Etiquetage des denrées alimentaires végétales : le Conseil d’Etat annule les deux décrets interdisant l’usage de termes de boucherie, de charcuterie et de poissonnerie.

Aux termes de deux décisions rendues le 28 janvier 2025, le Conseil d’Etat prend acte de l’arrêt de la Cour de justice de l’Union européen (CJUE) du 4 octobre 2024 (affaire C-438/23) et annule, en raison de leur non-conformité au droit européen, les décrets n° 2022-947 du 29 juin 2022 et n° 2024-144 du 26 février 2024 (Décisions du 28 janvier 2025, nos 465835, 467116, 468384 et n° 492839).

Pour rappel, ces deux décrets interdisaient l’emploi de noms usuels ou descriptifs, constitués de termes issus des secteurs de la boucherie, de la charcuterie et de la poissonnerie (tels que « steak », « filet », « saucisse » ou « jambon », par exemple), pour décrire, commercialiser ou promouvoir des denrées comportant des protéines végétales.

Plusieurs entités actives dans le secteur des produits végétariens et végétaliens avaient contesté ces décrets devant le Conseil d’Etat. L’application de ces décrets avait à chaque fois été suspendue par le juge des référés du Conseil d’Etat (Décision du 27 juillet 2022, n° 465844 ; Décision du 10 avril 2024, n° 492844).
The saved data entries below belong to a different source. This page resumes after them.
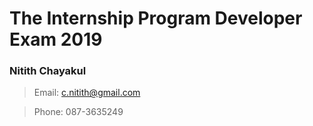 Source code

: # The Internship Program Developer Exam 2019

### Nitith Chayakul

> Email: c.nitith@gmail.com

> Phone: 087-3635249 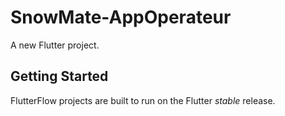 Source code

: # SnowMate-AppOperateur

A new Flutter project.

## Getting Started

FlutterFlow projects are built to run on the Flutter _stable_ release.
Par ailleurs, dans le cadre de la demande d’annulation du décret n° 2022-947, le Conseil d’Etat avait sursis à statuer et renvoyé à la CJUE plusieurs questions préjudicielles en juillet 2023 portant sur l’interprétation du règlement (UE) n° 1169/2011 du 25 octobre 2011 concernant l’information des consommateurs sur les denrées alimentaires (le « Règlement INCO »), règlement sur la base duquel les parties requérantes sollicitaient l’annulation des décrets (Décision du 12 juillet 2023, n° 465835).

Aux termes de l’arrêt du 4 octobre 2024 précité, la CJUE avait jugé que la règlementation européenne harmonisait de manière complète la question de la protection des consommateurs du risque d’être induits en erreur par l’utilisation de dénominations usuelles ou descriptives et s’opposait en conséquence à ce que les États membres puissent, de leur côté, édicter des mesures nationales qui réglementent ou interdisent l’usage de noms usuels ou descriptifs, autres que des dénominations légales, pour décrire, commercialiser ou promouvoir des denrées alimentaires contenant des protéines végétales.

Autrement dit, l’Etat français ne pouvait pas empêcher les producteurs de produits végétaliens et végétariens d’utiliser, pour désigner leurs produits composés de protéines végétales, des noms usuels ou descriptifs tels que « steak », « saucisse », « jambon » ou « bacon » par exemple, dès lors que ces termes ne constituent pas des dénominations légales réglementées.

Prenant acte de cette décision, le Conseil d’Etat rappelle tout d’abord l’article de loi sur le fondement duquel les deux décrets ont été pris, à savoir l’article L. 412-10 du code de la consommation, selon lequel  » les dénominations utilisées pour désigner des denrées alimentaires d’origine animale ne peuvent être utilisées pour décrire, commercialiser ou promouvoir des denrées alimentaires comportant des protéines végétales. Un décret fixe la part de protéines végétales au-delà de laquelle cette dénomination n’est pas possible. Ce décret définit également les modalités d’application du présent article et les sanctions encourues en cas de manquement « 

Ensuite, le Conseil d’Etat retient que « s’il eût été loisible au législateur, d’une part, d’interdire l’utilisation de  » dénominations légales « , au sens (…) du règlement (UE) n° 1169/2011, déjà réservées aux seules denrées alimentaires d’origine animale ou, d’autre part, d’instituer de telles dénominations, aux fins d’interdire l’utilisation de ces dénominations pour désigner des denrées alimentaires comportant des protéines végétales, il résulte des dispositions de l’article L. 412-10 du code de la consommation, éclairées par les travaux parlementaires préparatoires (…), que le législateur a exclusivement entendu encadrer l’utilisation de  » noms usuels  » ou de  » noms descriptifs « , au sens du règlement (UE) n° 1169/2011, pour désigner des denrées alimentaires à base de protéines végétales ».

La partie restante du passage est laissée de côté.